ACTION ITEM: The stretch wanted below opens at the line containing "are manipulated at" and closes at the line containing "the trace to". Please return it exactly, with no other lines.

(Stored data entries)
----

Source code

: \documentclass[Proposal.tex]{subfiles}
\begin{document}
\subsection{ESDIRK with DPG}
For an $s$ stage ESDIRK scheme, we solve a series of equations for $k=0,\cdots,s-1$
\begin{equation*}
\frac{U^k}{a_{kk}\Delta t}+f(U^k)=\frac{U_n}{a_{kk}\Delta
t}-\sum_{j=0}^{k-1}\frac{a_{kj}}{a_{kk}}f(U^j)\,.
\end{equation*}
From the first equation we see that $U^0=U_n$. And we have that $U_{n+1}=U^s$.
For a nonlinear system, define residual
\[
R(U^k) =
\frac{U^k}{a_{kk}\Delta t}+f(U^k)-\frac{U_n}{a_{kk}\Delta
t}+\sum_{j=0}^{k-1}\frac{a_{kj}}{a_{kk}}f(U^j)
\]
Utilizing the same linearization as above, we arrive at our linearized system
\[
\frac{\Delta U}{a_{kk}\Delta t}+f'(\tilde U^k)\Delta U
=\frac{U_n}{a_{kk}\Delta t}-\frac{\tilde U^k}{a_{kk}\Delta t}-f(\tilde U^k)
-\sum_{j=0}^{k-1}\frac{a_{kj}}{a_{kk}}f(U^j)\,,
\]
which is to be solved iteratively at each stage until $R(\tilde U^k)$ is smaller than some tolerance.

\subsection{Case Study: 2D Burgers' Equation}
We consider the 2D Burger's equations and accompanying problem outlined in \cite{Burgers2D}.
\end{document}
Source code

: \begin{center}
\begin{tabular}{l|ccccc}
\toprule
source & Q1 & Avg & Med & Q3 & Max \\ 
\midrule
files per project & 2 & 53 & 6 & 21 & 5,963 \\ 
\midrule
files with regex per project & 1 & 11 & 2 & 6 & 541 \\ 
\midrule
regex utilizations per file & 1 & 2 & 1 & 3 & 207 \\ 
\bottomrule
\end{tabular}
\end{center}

----

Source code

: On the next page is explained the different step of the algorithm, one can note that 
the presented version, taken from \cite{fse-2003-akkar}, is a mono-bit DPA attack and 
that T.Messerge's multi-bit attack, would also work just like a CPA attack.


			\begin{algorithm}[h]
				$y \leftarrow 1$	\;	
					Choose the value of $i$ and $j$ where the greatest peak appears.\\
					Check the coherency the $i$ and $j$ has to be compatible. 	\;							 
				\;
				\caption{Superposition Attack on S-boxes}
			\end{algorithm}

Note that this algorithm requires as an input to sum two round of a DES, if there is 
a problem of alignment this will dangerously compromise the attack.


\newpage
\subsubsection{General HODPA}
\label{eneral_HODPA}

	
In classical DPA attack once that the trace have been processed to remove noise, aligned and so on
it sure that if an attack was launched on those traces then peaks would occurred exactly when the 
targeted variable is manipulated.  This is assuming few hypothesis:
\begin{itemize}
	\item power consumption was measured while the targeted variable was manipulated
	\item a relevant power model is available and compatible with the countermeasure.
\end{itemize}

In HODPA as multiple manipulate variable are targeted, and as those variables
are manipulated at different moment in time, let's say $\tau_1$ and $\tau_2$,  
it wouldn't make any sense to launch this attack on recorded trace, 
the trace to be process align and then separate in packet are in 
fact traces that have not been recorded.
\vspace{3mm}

----

TASK SOLUTION:
are manipulated at different moment in time, let's say $\tau_1$ and $\tau_2$,  
it wouldn't make any sense to launch this attack on recorded trace, 
the trace to be process align and then separate in packet are in 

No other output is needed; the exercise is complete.